At the beginning of the ceremony, TRiO director Barbara Brodsky gave a brief informative speech about TRiO and its tradition of awarding diligent students. Since its dawning in 1964, TRiO has maintained a 50-year mission of granting underprivileged or first-generation college students an extensive and personal path to success. During her speech, Brodsky drew a comparison between TRiO students and non-TRiO students by displaying the statistics of the percentage of students who complete their degrees. Brodsky mentioned that with the TRiO program, “97 percent of students persist to complete their degrees and 67 percent graduate in three years.” Students who meet the TRiO requirements but are not part of the program have a significantly lower rate. Brodsky stated, “13 percent of students complete their degrees and only 25 percent graduate in three years.”
Following Brodsky, Sean Allen began his keynote speech about persistence, motivation and success. He gave a short anecdote about his father and the importance of patience. Allen then connected his story to TRiO and its many benefits. During his talk about persistence, Allen told students to find their motivation and he explored their main reasons for going to college. He ended this speech by asking “Who are you doing this for besides yourself?”

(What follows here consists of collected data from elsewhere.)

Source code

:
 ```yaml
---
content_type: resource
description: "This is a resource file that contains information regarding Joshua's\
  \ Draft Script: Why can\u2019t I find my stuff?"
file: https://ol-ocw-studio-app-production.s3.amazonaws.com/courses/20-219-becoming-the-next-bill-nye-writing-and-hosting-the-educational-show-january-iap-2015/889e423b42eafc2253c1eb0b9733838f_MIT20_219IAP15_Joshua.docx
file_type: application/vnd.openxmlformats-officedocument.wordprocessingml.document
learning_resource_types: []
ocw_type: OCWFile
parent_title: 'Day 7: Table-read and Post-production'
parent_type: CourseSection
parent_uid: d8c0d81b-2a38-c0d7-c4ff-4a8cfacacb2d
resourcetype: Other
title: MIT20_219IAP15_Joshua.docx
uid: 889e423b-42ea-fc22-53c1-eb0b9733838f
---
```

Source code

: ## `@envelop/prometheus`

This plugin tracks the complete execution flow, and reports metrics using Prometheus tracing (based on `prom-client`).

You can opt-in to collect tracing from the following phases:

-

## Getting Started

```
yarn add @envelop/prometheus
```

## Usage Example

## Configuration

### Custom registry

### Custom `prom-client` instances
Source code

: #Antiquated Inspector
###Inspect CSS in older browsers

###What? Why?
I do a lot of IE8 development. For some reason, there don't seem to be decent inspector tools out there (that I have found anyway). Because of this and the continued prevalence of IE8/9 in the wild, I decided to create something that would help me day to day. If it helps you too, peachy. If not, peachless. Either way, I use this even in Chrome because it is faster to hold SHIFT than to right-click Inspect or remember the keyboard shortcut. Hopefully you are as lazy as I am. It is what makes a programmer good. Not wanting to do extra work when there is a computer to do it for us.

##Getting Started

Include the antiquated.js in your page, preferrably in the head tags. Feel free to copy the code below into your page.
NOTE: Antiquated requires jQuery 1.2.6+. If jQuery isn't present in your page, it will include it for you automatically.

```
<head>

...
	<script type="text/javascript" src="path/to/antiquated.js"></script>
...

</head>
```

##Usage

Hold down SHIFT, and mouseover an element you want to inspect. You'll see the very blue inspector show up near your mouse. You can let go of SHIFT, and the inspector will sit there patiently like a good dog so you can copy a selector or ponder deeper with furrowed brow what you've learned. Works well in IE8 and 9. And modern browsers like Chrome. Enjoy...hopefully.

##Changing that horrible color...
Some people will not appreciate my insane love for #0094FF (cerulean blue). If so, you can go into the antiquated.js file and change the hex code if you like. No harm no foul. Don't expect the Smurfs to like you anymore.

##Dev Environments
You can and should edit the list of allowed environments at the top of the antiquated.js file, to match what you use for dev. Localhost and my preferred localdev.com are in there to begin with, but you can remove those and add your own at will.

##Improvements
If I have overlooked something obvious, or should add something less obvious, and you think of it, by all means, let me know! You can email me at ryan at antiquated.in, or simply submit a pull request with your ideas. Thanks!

The final speaker was Sanaz Moshfeghe, who told her story about her life and how TRiO gave her hope. Being of Bahá’í faith, Sanaz was restricted by her religion from attending university in Iran. Nevertheless, because of her will to learn, she took online classes and even taught children who couldn’t attend school. She yearned to go to a university, so she traveled to Turkey and told her story to UN officials in order to convince them to send her to the U.S. She spent about a year in Turkey until she finally moved to the U.S. and began attending Bellevue College. She spoke of her hardships while trying to learn English and balancing school and work. Moshfeghe also stated,“If you sometimes think you don’t have the opportunity, think about other people who don’t have the same things as you.” She ended her speech with the simple words, “Be hopeful.”
At the end of the ceremony, Dr. David Rule and Dr. Ata Karim joined Brodsky in handing out awards to the students with high GPAs. Students were encouraged to continue persevering and to attend the next TRiO Awards Ceremony.